The Parks-McClellan Filter Design Method¶
The Parks-McClellan (PM) algorithm is a clever application of advanced polynomial fitting techniques to the problem of FIR filter design. In this notebook we will explore the key ideas behind the method by considering the design of a simple Type-I lowpass filter.
NOTE: This notebook uses interactive widgets. If the interactive controls do not work or show up, please follow the instructions detailed here: https://github.com/jupyter-widgets/ipywidgets/blob/master/README.md
Furthermore, if you are running this notebook in JupyterLab, you may need to enable the ipywidgets lab extension. This will require the installation of node.js as well. For example, in an Anaconda setup, run the following commands:
conda install -c conda-forge nodejs
jupyter labextension install @jupyter-widgets/jupyterlab-manager
# standard bookkeeping
%matplotlib inline
import matplotlib.pyplot as plt
import numpy as np
from IPython.display import Audio, display
from ipywidgets import interactive, fixed
plt.rcParams["figure.figsize"] = (14,4)
Filter design as polynomial fitting¶
If the coefficients of an FIR filter are symmetric, then we are guaranteed that the filter is linear phase.
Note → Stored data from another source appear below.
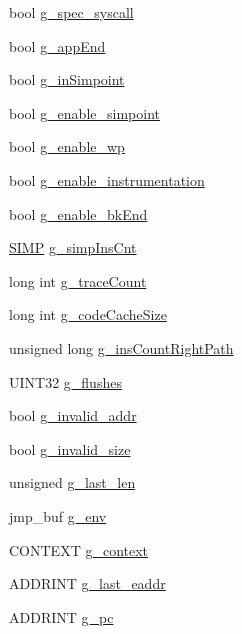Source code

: \begin{DoxyCompactItemize}
bool \hyperlink{structg__variable_a2527496ce273ca32855343e8401fb4f8}{g\_\-spec\_\-syscall}
\item 
bool \hyperlink{structg__variable_ac0ace8e752b855d8a33cd9c9a5d62511}{g\_\-appEnd}
\item 
bool \hyperlink{structg__variable_a1bfe24cfc139671202d50d3617bc3095}{g\_\-inSimpoint}
\item 
bool \hyperlink{structg__variable_a1e6b96906fa24ada5ee9e969e65adb86}{g\_\-enable\_\-simpoint}
\item 
bool \hyperlink{structg__variable_a77b6c2a82a2eb4c8216123f75080ec16}{g\_\-enable\_\-wp}
\item 
bool \hyperlink{structg__variable_a24cc6242b0cf003080328df4b4e3ddca}{g\_\-enable\_\-instrumentation}
\item 
bool \hyperlink{structg__variable_a5e3f674b76f6bccf4c537dda6184a9be}{g\_\-enable\_\-bkEnd}
\item 
\hyperlink{global_2global_8h_aa6308256cfa38997c75a56309db4fd1e}{SIMP} \hyperlink{structg__variable_a05056b9147b20e4beee1dbdacaced249}{g\_\-simpInsCnt}
\item 
long int \hyperlink{structg__variable_ad00b3634585f9cc7e89adb907114a290}{g\_\-traceCount}
\item 
long int \hyperlink{structg__variable_aa65753112ddcc38c6ecea36b807a9a38}{g\_\-codeCacheSize}
\item 
unsigned long \hyperlink{structg__variable_a9849ae320434c4f9d060f131e24509fd}{g\_\-insCountRightPath}
\item 
UINT32 \hyperlink{structg__variable_aee7d9a2652e4ea63755601664d7f2a00}{g\_\-flushes}
\item 
bool \hyperlink{structg__variable_a259dcd1135795c605246fdbae100601f}{g\_\-invalid\_\-addr}
\item 
bool \hyperlink{structg__variable_a5256c1a4113a6054f2a8e07a108faaf5}{g\_\-invalid\_\-size}
\item 
unsigned \hyperlink{structg__variable_a310b38dcf23edbd0a80618cbb9fc9e55}{g\_\-last\_\-len}
\item 
jmp\_\-buf \hyperlink{structg__variable_ae22303265d64707d4e5c29a9fc9bae70}{g\_\-env}
\item 
CONTEXT \hyperlink{structg__variable_a5b23f6047c40d03de740f5d82416307d}{g\_\-context}
\item 
ADDRINT \hyperlink{structg__variable_a35c782efa4c2f2d4dc350ec814e77018}{g\_\-last\_\-eaddr}
\item 
ADDRINT \hyperlink{structg__variable_abb0cb377249c922c2132cd5bbabb0509}{g\_\-pc}

\end{DoxyCompactItemize}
For a Type-I filter (that is, a symmetric filter with an odd number of taps) the frequency response is the real-valued function
$$ H(e^{j\omega}) = h[0] + \sum_{n = 1}^{L} 2h[n]\cos(n\omega) $$
where the $M = 2L+1$ nonzero values of the impulse response have been centered around $n=0$ so that $h[n] = h[-n]$ for $0 \leq n \leq L$. Since the frequency response is also symmetric (the coefficients are assumed to be real-valued), we can focus on the positive passband $[0, \omega_p]$ and the positive stopband $[\omega_s, \pi]$, and try to fit $H(e^{j\omega})$ so that it is approximately equal to one in the passband and to zero in the stopband as in the following figure.
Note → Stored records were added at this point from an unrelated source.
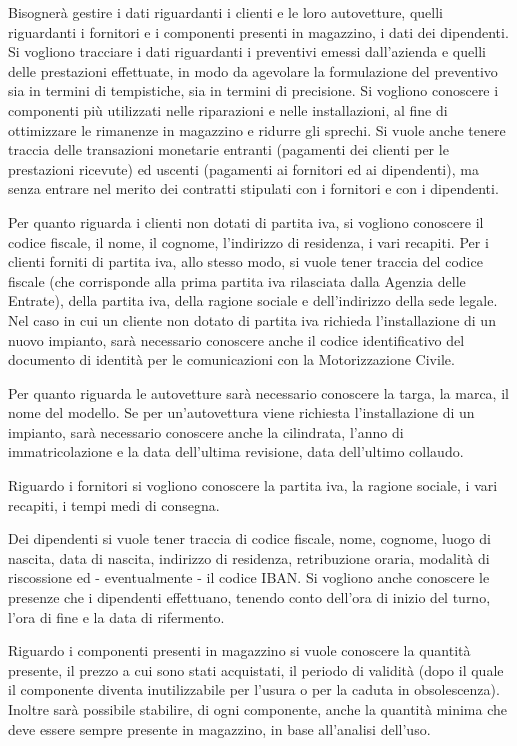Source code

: 		Bisognerà gestire i dati riguardanti i clienti e le loro autovetture, quelli riguardanti i fornitori e i componenti presenti in magazzino, i dati dei dipendenti. Si vogliono tracciare i dati riguardanti i preventivi emessi dall’azienda e quelli delle prestazioni effettuate, in modo da agevolare la formulazione del preventivo sia in termini di tempistiche, sia in termini di precisione. Si vogliono conoscere i componenti più utilizzati nelle riparazioni e nelle installazioni, al fine di ottimizzare le rimanenze in magazzino e ridurre gli sprechi. Si vuole anche tenere traccia delle transazioni monetarie entranti (pagamenti dei clienti per le prestazioni ricevute) ed uscenti (pagamenti ai fornitori ed ai dipendenti), ma senza entrare nel merito dei contratti stipulati con i fornitori e con i dipendenti.
		
		Per quanto riguarda i clienti non dotati di partita iva, si vogliono conoscere il codice fiscale, il nome, il cognome, l’indirizzo di residenza, i vari recapiti. Per i clienti forniti di partita iva, allo stesso modo, si vuole tener traccia del codice fiscale (che corrisponde alla prima partita iva rilasciata dalla Agenzia delle Entrate), della partita iva, della ragione sociale e dell’indirizzo della sede legale. Nel caso in cui un cliente non dotato di partita iva richieda l’installazione di un nuovo impianto, sarà necessario conoscere anche il codice identificativo del documento di identità per le comunicazioni con la Motorizzazione Civile. 
		
		Per quanto riguarda le autovetture sarà necessario conoscere la targa, la marca, il nome del modello. Se per un’autovettura viene richiesta l’installazione di un impianto, sarà necessario conoscere anche la cilindrata, l’anno di immatricolazione e la data dell’ultima revisione, data dell’ultimo collaudo. 
		
		Riguardo i fornitori si vogliono conoscere la partita iva, la ragione sociale, i vari recapiti, i tempi medi di consegna. 
		
		Dei dipendenti si vuole tener traccia di codice fiscale, nome, cognome, luogo di nascita, data di nascita, indirizzo di residenza, retribuzione oraria, modalità di riscossione ed - eventualmente - il codice IBAN. Si vogliono anche conoscere le presenze che i dipendenti effettuano, tenendo conto dell’ora di inizio del turno, l’ora di fine e la data di rifermento.
		
		Riguardo i componenti presenti in magazzino si vuole conoscere la quantità presente, il prezzo a cui sono stati acquistati, il periodo di validità (dopo il quale il componente diventa inutilizzabile per l’usura o per la caduta in obsolescenza). Inoltre sarà possibile stabilire, di ogni componente, anche la quantità minima che deve essere sempre presente in magazzino, in base all’analisi dell’uso.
The first intuition is to recognize that finding the filter's coefficients is equivalent to solving a polynomial fitting problem. This is achieved with the help of Chebishev polynomials (CP); among their numerous interesting properties, the relevant one here is that
$$ T_n(\cos\omega) = \cos n\omega $$
where $T_n(x)$ is the CP of order $n$. Since the coefficients for the CP of any degree are known and easy to determine, with a simple substitution we can write:
$$ H(e^{j\omega}) = \sum_{n = 0}^{L}p_n x^n \qquad \mbox{with $x = \cos\omega$} $$
While the relation between the $L+1$ coefficients $p_n$ and the $2L+1$ filter coefficients $h[n]$ is nonlinear, it is easily invertible and therefore we can just concentrate on fitting the degree-$L$ polynomial to the desired response.
For the sake of simplicity, let's skip some of the details associated to the Chebishev substitution (for instance, the mapping $x=\cos\omega$ reverses the abscissae) and let's examine the following equivalent problem:
given a desired target function: $$ D(x) = \begin{cases} 1 & \mbox{for $x\in [0, A]$} \\ 0 & \mbox{for $x\in [B,1]$} \end{cases}$$
find the coefficients of a degree-$L$ polynomial $P(x)$ so that $P(x)\approx D(x)$ over $[0,A]\cup [B,1]$
Standard polynomial fitting¶
The simplest approach is to use standard polynomial fitting: choose $a$ points in $[0, A]$ and $b$ points in $[B, 1]$ so that $a+b = L+1$ and find an interpolator over the coordinate pairs:
$$ (x_0, 1), (x_1, 1), \ldots, (x_{a-1}, 1), (x_a, 0), (x_{a+1}, 0), \ldots, (x_{a+b-1}, 0) $$
The result will minimize the mean square error between the interpolator and the piecewise characteristic we are trying to approximate.
We can write a simple Python function to test this approach; you can play with the sliders below and see the result of the plain interpolation as the order and the size of the intervals change:
def MSE_fit(A, B, order):
if order < 3:
raise ValueError("order is too small, we need at least 3")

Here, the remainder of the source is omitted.